The New York Times has 10 regular op-ed columnists. Two of the 10 just so happen to be the very same guys who invented the GOP presidential frontrunner's ideology, re-introduced him to the historical fantabulousness of Teddy Roosevelt, recommended senior staffers he maintains to this day, then cheered along his presidential campaign in the pages of the Weekly Standard. Having 20 percent of the op-ed lineup of the country's most influential opinion page under the covers of one candidate's bed sheets makes for an interesting media-ethics exercise (if you can forgive the oxymoron), and has already produced some unintentional comedy, in addition to at least one usefully informed piece.
But today's offering from David Brooks, a defense of John McCain against (accurate) charges that he "is more tainted than his reputation suggests," is just propaganda. Example:
[McCain] has challenged the winds of the money gale. He has sometimes failed and fallen short. And there have always been critics who cherry-pick his compromises, ignore his larger efforts and accuse him of being a hypocrite.
This is, of course, the gospel of the mediocre man: to ridicule somebody who tries something difficult on the grounds that the effort was not a total success. But any decent person who looks at the McCain record sees that while he has certainly faltered at times, he has also battled concentrated power more doggedly than any other legislator. If this is the record of a candidate with lobbyists on his campaign bus, then every candidate should have lobbyists on the bus.
Love that "any decent person" bit. Brooks' evidence of McCain's reformist purity doesn't pass the laugh test.

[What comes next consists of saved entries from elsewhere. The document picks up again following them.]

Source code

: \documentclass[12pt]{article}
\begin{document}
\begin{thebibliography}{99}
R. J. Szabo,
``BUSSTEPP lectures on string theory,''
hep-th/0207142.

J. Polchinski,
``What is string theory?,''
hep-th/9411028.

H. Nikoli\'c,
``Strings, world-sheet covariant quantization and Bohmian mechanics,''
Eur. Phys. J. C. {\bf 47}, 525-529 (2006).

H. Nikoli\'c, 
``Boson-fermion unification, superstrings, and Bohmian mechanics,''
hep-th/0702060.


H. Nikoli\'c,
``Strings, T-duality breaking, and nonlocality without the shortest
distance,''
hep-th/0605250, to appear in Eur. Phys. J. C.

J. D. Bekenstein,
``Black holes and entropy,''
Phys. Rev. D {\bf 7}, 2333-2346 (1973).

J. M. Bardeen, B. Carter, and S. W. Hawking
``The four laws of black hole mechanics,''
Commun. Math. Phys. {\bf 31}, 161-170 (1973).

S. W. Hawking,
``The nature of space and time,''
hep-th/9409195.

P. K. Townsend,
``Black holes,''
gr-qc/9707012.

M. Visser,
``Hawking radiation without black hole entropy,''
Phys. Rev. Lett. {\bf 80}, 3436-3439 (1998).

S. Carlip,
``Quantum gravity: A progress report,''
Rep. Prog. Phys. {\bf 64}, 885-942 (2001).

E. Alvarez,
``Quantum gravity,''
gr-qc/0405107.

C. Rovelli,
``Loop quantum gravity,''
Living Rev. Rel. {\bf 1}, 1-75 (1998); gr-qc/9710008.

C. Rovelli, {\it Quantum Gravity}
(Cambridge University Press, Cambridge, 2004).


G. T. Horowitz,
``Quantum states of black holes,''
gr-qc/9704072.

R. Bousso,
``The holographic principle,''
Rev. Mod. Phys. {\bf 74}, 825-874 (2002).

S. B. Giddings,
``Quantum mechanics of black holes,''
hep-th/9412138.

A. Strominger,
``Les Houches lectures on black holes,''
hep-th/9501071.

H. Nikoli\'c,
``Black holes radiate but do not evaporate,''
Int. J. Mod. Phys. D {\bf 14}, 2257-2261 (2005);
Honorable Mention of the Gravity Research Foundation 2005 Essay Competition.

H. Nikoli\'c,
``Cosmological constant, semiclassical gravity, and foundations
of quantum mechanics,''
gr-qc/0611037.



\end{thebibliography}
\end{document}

In 1996, McCain was one of five senators, and the only Republican, to vote against the Telecommunications Act. He did it because he believed the act gave away too much to the telecommunications companies, and protected them from true competition. He noted that AT&T alone gave $780,000 to Republicans and $456,000 to Democrats in the year leading up to the vote.

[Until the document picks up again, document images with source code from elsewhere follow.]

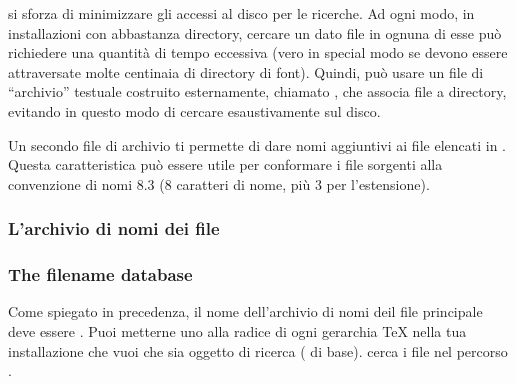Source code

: \documentclass{article}
\begin{document}
\KPS{} si sforza di minimizzare gli accessi al disco per le ricerche. Ad
ogni modo, in installazioni con abbastanza directory, cercare un dato file
in ognuna di esse può richiedere una quantità di tempo eccessiva (vero in
special modo se devono essere attraversate molte centinaia di directory di
font). Quindi, \KPS{} può usare un file di ``archivio'' testuale costruito
esternamente, chiamato , che associa file a directory, evitando
in questo modo di cercare esaustivamente sul disco.

Un secondo file di archivio  ti permette di dare nomi
aggiuntivi ai file elencati in . Questa caratteristica può
essere utile per conformare i file sorgenti alla convenzione 
di nomi 8.3 (8 caratteri di nome, più 3 per l'estensione).

\subsubsection{L'archivio di nomi dei file}
\subsubsection{The filename database}
\label{sec:ls-R}

Come spiegato in precedenza, il nome dell'archivio di nomi deil file
principale deve essere . Puoi metterne uno alla radice di ogni
gerarchia \TeX{} nella tua installazione che vuoi che sia oggetto di
ricerca ( di base). \KPS{} cerca i file  nel
percorso .
\end{document}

In 2000, McCain ran for president and reiterated his longstanding opposition to ethanol subsidies. Though it crippled his chances in Iowa, he argued that ethanol was a wasteful giveaway. A recent study in the journal Science has shown that when you take all impacts into consideration, ethanol consumption increases greenhouse gas emissions compared with regular gasoline. Unlike, say, Barack Obama, McCain still opposes ethanol subsidies.
Reading that, you'd almost think that McCain believes ethanol is objectionable because it "increases greenhouse gas emissions." Well, he did … until 2006.
McCain may flatter himself into believing he has "battled concentrated power," but somehow he almost always manages to do so in such a way that the federal government ends up (or would end up, if his legislation passed) with more concentrated power, at the expense of the individual citizen. It happened with campaign-finance reform (which Brooks claims "was a direct assault on lobbyist power"), and it would happen in a McCain White House, even if he's good on ethanol subsidies.
In the meantime, we can expect a thick chunk of the New York Times op-ed page to bulldoze over these distinctions with absurdly absolutist statements about the man's nearly infallible virtue. It's gonna be fun.